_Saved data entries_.
= = = = = = =
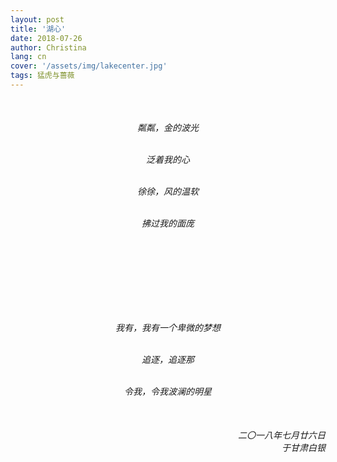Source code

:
 ```yaml
---
layout: post
title: '湖心' 
date: 2018-07-26
author: Christina
lang: cn
cover: '/assets/img/lakecenter.jpg'
tags: 猛虎与蔷薇
---
```


<h6 style="text-align:center">
<br>

粼粼，金的波光<br><br>

泛着我的心<br><br>

徐徐，风的温软<br><br>

拂过我的面庞<br><br>

<br>
<br>
<br>
<br>
<br>
<br>

我有，我有一个卑微的梦想<br><br>

追逐，追逐那<br><br>

令我，令我波澜的明星<br><br>

<h6 style="text-align:right">二〇一八年七月廿六日<br>
于甘肃白银</h6>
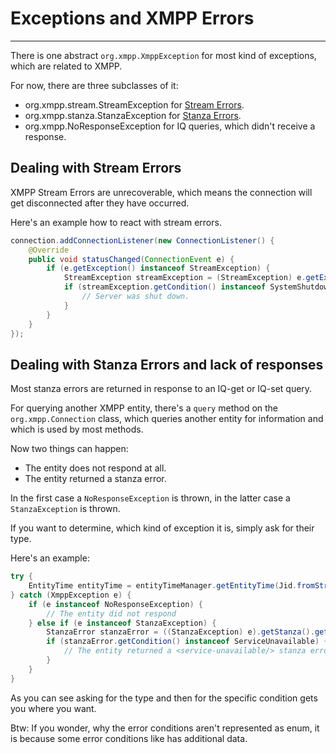 # Exceptions and XMPP Errors
---

There is one abstract ```org.xmpp.XmppException``` for most kind of exceptions, which are related to XMPP.

For now, there are three subclasses of it:

* org.xmpp.stream.StreamException for [Stream Errors][Stream Errors].
* org.xmpp.stanza.StanzaException for [Stanza Errors][Stanza Errors].
* org.xmpp.NoResponseException for IQ queries, which didn't receive a response.


## Dealing with Stream Errors

XMPP Stream Errors are unrecoverable, which means the connection will get disconnected after they have occurred.

Here's an example how to react with stream errors.

```java
connection.addConnectionListener(new ConnectionListener() {
    @Override
    public void statusChanged(ConnectionEvent e) {
        if (e.getException() instanceof StreamException) {
            StreamException streamException = (StreamException) e.getException();
            if (streamException.getCondition() instanceof SystemShutdown) {
                // Server was shut down.
            }
        }
    }
});
```

## Dealing with Stanza Errors and lack of responses

Most stanza errors are returned in response to an IQ-get or IQ-set query.

For querying another XMPP entity, there's a ```query``` method on the ```org.xmpp.Connection``` class, which queries another entity for information and which is used by most methods.

Now two things can happen:
* The entity does not respond at all.
* The entity returned a stanza error.

In the first case a ```NoResponseException``` is thrown, in the latter case a ```StanzaException``` is thrown.

If you want to determine, which kind of exception it is, simply ask for their type.

Here's an example:

```java
try {
    EntityTime entityTime = entityTimeManager.getEntityTime(Jid.fromString("juliet@example.net/balcony"));
} catch (XmppException e) {
    if (e instanceof NoResponseException) {
        // The entity did not respond
    } else if (e instanceof StanzaException) {
        StanzaError stanzaError = ((StanzaException) e).getStanza().getError();
        if (stanzaError.getCondition() instanceof ServiceUnavailable) {
            // The entity returned a <service-unavailable/> stanza error.
        }
    }
}
```

As you can see asking for the type and then for the specific condition gets you where you want.

Btw: If you wonder, why the error conditions aren't represented as enum, it is because some error conditions like <gone/> has additional data.


[Stream Errors]: http://xmpp.org/rfcs/rfc6120.html#streams-error "Stream Errors"
[Stanza Errors]: http://xmpp.org/rfcs/rfc6120.html#stanzas-error "Stanza Errors"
= = = = = = =
_EXERCISE INSTRUCTIONS_. When you copy the records above, keep every word exact but leave out the pictures.

_SOLUTION TO THIS TASK_.
Source code

:
 ```yaml
---
layout: post
title: '湖心' 
date: 2018-07-26
author: Christina
lang: cn
cover: '/assets/img/lakecenter.jpg'
tags: 猛虎与蔷薇
---
```


<h6 style="text-align:center">
<br>

粼粼，金的波光<br><br>

泛着我的心<br><br>

徐徐，风的温软<br><br>

拂过我的面庞<br><br>

<br>
<br>
<br>
<br>
<br>
<br>

我有，我有一个卑微的梦想<br><br>

追逐，追逐那<br><br>

令我，令我波澜的明星<br><br>

<h6 style="text-align:right">二〇一八年七月廿六日<br>
于甘肃白银</h6>
 # Exceptions and XMPP Errors
---

There is one abstract ```org.xmpp.XmppException``` for most kind of exceptions, which are related to XMPP.

For now, there are three subclasses of it:

* org.xmpp.stream.StreamException for [Stream Errors][Stream Errors].
* org.xmpp.stanza.StanzaException for [Stanza Errors][Stanza Errors].
* org.xmpp.NoResponseException for IQ queries, which didn't receive a response.


## Dealing with Stream Errors

XMPP Stream Errors are unrecoverable, which means the connection will get disconnected after they have occurred.

Here's an example how to react with stream errors.

```java
connection.addConnectionListener(new ConnectionListener() {
    @Override
    public void statusChanged(ConnectionEvent e) {
        if (e.getException() instanceof StreamException) {
            StreamException streamException = (StreamException) e.getException();
            if (streamException.getCondition() instanceof SystemShutdown) {
                // Server was shut down.
            }
        }
    }
});
```

## Dealing with Stanza Errors and lack of responses

Most stanza errors are returned in response to an IQ-get or IQ-set query.

For querying another XMPP entity, there's a ```query``` method on the ```org.xmpp.Connection``` class, which queries another entity for information and which is used by most methods.

Now two things can happen:
* The entity does not respond at all.
* The entity returned a stanza error.

In the first case a ```NoResponseException``` is thrown, in the latter case a ```StanzaException``` is thrown.

If you want to determine, which kind of exception it is, simply ask for their type.

Here's an example:

```java
try {
    EntityTime entityTime = entityTimeManager.getEntityTime(Jid.fromString("juliet@example.net/balcony"));
} catch (XmppException e) {
    if (e instanceof NoResponseException) {
        // The entity did not respond
    } else if (e instanceof StanzaException) {
        StanzaError stanzaError = ((StanzaException) e).getStanza().getError();
        if (stanzaError.getCondition() instanceof ServiceUnavailable) {
            // The entity returned a <service-unavailable/> stanza error.
        }
    }
}
```

As you can see asking for the type and then for the specific condition gets you where you want.

Btw: If you wonder, why the error conditions aren't represented as enum, it is because some error conditions like <gone/> has additional data.


[Stream Errors]: http://xmpp.org/rfcs/rfc6120.html#streams-error "Stream Errors"
[Stanza Errors]: http://xmpp.org/rfcs/rfc6120.html#stanzas-error "Stanza Errors"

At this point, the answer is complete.